Teoriyle pratik uyuşmuyor
Pandemiyle beraber çok fazla çocuğun çeşitli yollarla istismar edildiğini belirten Ateşli, birçok devlet tarafından imzalanan Çocuk Hakları Sözleşmesi’nin yalnızca teoride kaldığını, uygulamalar konusunda devletlerin yetersiz olduğunu söyledi. Çocuk Hakları Sözleşmesi’nin devletler tarafından uygulanabilirliğini değerlendiren Ateşli, “Türkiye’nin de imzacısı olduğu Çocuk Hakları Sözleşmesi, en çok imzacı devlete sahip uluslararası sözleşmedir. Bu durum aslında devletlerin çocuklar konusundaki hassasiyetini gösteriyor. Bu sözleşmeyi imzalamak, devletlerin çocuk haklarını koruma konusunda bir taahhüt vermesi demek. Ama devletler teoride ortaya koyduğu tavrı, uygulamalarla hayata geçiremedikten sonra taahhütlerin bir anlamı kalmıyor.” dedi. Çocuk haklarına yönelik uygulamaların hayata geçmemesinin sebebini ise hükümetlerin kararlarını çocuk hakları perspektifinden değil politik eksende alması olarak değerlendirdi.
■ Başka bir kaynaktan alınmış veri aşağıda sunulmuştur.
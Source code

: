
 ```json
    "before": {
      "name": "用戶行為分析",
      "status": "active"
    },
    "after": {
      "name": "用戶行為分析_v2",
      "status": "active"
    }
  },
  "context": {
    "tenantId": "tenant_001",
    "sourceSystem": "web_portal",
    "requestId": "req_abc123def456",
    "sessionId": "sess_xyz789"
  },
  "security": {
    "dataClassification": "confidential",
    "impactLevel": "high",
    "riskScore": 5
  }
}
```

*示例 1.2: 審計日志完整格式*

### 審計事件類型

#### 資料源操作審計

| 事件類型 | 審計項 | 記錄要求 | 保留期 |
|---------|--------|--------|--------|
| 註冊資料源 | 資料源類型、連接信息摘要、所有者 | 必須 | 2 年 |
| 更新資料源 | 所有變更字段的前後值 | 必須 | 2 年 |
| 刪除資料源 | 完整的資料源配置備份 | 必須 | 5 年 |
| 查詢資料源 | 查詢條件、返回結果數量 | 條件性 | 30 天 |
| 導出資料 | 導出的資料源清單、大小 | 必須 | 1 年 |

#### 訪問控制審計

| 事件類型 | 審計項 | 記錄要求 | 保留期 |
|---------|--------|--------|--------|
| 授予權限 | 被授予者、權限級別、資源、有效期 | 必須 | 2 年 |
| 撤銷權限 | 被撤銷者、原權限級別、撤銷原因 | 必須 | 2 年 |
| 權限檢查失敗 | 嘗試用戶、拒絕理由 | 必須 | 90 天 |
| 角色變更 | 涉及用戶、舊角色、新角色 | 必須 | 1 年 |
İstismarı doğru tanımlamak gerek
İstismar denildiğinde akla ilk başta cinsel istismarın gelmesinin sorunun çözümüne ket vurduğuna dikkat çeken Ateşli, açıklamalarına şu şekilde devam etti:
“Sorunu çözebilmek için teşhisi doğru koymak gerekiyor. İstismarı sadece cinsel istismar olarak değerlendirmek, sorunun çözüm yollarını tıkar. Ekonomik, fiziksel, psikolojik olarak birçok istismar çeşidi var. Çocukların eğitimindeki fırsat eşitsizliği, çocuk işçilik de bir istismar çeşididir. Çocuk haklarını korumak istiyorsak, her alandaki çocuk istismarına karşı topyekün mücadele etmemiz gerekir.”
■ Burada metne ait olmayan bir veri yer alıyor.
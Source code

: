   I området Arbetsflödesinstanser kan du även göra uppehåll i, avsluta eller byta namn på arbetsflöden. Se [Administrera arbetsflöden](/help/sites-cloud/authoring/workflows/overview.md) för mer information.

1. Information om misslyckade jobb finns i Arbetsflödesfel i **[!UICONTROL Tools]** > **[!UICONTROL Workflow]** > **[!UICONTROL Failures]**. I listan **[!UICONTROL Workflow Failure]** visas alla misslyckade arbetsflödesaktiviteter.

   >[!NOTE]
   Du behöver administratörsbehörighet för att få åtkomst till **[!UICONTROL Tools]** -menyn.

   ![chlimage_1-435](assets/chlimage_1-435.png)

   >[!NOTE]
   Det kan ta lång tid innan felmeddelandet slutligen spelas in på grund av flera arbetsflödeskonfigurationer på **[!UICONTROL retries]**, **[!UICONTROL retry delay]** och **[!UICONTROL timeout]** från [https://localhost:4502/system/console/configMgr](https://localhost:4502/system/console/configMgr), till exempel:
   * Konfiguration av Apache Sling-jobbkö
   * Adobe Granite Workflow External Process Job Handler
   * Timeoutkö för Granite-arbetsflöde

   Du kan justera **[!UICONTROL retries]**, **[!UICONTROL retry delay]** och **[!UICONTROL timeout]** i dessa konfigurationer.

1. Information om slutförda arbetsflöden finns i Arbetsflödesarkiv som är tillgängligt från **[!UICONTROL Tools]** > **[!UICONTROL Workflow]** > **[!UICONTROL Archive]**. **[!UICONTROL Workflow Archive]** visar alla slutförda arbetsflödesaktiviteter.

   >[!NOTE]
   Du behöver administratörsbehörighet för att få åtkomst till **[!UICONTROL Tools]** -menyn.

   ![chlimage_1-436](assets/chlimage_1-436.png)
İzmir Depremi’nde çocukların enkaz altındaki görüntülerinin yüzlerini açık olarak teşhisine imkan verecek şekilde paylaşmanın medya etiğine uymadığını, mağdur çocukların “unutulma hakkı”nın göz ardı edilmemesini ve çocuk dostu haberler yapılması gerektiğini ifade eden Ateşli, mağdur çocuklarla ilgili hediyelik eşyalar üretmenin de çocukları sömürmek olduğu şeklinde sözlerine devam etti.
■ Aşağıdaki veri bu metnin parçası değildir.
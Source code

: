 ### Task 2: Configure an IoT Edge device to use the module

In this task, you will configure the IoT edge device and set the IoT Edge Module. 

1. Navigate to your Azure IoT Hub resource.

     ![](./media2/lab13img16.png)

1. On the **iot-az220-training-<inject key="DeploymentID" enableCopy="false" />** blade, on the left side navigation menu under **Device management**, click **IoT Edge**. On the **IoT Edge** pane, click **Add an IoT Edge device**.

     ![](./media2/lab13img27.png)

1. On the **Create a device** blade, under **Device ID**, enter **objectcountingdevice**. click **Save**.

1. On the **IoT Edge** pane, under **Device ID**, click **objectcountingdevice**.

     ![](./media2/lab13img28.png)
Hukuk çocuk istismarına çanak tutuyor
Çocuk istismarı ve erken yaşta zorla evlilikler konusunda verilen hukuki kararların, çocuk istismarına çanak tuttuğunun altını çizen Ateşli, “Aile, Çalışma ve Sosyal Hizmetler Bakanı evlilik yaşını daha erkene çekmeye çalıştıklarına dair açıklama yaptı. Halihazırda hukuki süreçlerle 16 yaşına inen evlilik yaşını daha ne kadar erkene çekebilirler? Yargı makamları bu tip davalarda çocuktan ziyade aile kurumunu korumaya yönelik kararlar alıyor. Ailenin yapısını bozmamak adına verilen kararlar, yasaların çiğnenmesi anlamına geliyor. Yargı kendi yasalarını kendisi rafa kaldırıyor. Biz şu an yeni kazanımlar için değil var olan haklarımızı korumak için mücadele etmek zorunda kalıyoruz.” ifadesinde bulundu.